## Work to complete
Copy every line of the following data that includes the string "probably".

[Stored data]
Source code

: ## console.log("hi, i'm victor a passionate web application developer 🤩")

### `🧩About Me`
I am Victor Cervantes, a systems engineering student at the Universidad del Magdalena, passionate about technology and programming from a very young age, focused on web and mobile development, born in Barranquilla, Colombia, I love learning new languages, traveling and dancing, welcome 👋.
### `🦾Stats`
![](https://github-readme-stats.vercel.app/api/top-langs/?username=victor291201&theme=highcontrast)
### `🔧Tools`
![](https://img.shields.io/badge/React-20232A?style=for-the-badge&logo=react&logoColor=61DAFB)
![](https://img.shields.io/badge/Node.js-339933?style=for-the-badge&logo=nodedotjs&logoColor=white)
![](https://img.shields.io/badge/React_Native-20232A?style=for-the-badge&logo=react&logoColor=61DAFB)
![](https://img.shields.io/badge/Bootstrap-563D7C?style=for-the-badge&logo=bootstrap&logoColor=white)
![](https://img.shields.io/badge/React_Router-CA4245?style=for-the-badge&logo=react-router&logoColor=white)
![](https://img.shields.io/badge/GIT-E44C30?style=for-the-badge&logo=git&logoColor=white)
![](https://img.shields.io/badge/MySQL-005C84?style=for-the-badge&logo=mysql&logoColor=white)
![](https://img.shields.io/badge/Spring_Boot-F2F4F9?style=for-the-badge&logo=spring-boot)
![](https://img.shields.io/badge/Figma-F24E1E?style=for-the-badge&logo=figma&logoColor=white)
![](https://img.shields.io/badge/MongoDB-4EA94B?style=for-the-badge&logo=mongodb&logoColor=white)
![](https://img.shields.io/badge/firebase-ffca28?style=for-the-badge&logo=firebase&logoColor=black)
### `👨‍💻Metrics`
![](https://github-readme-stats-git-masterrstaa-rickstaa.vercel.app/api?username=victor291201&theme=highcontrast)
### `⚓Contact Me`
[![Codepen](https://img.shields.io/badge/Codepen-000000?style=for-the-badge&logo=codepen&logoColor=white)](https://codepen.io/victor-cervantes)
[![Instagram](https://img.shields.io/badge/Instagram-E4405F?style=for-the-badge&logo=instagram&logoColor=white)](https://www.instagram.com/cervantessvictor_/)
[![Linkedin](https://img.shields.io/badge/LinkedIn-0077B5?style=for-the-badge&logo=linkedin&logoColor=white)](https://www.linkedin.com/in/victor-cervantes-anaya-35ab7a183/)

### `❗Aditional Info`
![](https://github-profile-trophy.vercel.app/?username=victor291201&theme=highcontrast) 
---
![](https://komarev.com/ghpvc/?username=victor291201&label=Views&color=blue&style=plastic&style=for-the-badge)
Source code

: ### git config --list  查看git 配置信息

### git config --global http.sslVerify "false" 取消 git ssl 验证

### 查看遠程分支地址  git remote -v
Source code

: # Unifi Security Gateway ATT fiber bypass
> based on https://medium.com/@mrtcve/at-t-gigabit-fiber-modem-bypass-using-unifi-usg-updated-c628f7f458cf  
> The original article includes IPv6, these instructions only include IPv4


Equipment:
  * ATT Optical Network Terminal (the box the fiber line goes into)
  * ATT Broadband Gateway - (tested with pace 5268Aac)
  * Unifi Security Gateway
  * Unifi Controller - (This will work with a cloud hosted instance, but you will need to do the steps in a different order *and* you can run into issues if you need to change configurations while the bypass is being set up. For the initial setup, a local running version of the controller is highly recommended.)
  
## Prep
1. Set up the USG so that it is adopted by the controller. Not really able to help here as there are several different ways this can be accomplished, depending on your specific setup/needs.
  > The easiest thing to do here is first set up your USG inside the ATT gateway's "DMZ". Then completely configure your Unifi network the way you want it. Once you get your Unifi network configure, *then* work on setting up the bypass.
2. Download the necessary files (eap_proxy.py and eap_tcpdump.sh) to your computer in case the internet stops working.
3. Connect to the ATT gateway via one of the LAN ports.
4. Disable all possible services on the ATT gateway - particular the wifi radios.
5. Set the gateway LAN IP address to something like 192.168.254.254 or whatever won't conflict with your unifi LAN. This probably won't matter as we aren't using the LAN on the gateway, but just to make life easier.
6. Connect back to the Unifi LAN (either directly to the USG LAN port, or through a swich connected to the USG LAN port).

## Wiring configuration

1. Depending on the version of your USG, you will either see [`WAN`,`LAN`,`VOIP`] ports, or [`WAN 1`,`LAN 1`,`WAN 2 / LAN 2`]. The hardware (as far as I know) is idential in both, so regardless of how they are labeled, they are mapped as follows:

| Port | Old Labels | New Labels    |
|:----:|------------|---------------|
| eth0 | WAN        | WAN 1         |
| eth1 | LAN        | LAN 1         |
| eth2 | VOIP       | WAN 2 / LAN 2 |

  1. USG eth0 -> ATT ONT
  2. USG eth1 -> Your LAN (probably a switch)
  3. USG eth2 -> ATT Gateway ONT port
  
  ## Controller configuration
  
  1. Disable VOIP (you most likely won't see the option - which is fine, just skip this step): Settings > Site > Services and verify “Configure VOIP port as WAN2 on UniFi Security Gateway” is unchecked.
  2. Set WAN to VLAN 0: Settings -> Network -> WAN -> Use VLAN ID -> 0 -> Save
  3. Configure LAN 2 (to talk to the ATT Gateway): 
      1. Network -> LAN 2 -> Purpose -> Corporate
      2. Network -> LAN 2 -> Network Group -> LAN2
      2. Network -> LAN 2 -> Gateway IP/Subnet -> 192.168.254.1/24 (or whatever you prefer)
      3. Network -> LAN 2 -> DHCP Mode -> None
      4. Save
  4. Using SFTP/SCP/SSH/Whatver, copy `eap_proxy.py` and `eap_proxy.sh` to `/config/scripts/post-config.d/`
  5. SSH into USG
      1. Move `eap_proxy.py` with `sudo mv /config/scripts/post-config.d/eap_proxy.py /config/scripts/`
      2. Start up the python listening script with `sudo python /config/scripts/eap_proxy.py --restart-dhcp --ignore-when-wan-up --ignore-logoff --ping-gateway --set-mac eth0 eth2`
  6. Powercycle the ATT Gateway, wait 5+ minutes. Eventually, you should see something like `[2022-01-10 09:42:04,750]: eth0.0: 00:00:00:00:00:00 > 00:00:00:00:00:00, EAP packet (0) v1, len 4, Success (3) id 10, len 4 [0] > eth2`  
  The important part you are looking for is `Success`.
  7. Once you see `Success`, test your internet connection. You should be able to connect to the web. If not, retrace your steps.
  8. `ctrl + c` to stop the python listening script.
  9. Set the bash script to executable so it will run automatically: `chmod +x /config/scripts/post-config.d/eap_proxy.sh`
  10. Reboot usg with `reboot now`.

## Finished task
5. Set the gateway LAN IP address to something like 192.168.254.254 or whatever won't conflict with your unifi LAN. This probably won't matter as we aren't using the LAN on the gateway, but just to make life easier.
  2. USG eth1 -> Your LAN (probably a switch)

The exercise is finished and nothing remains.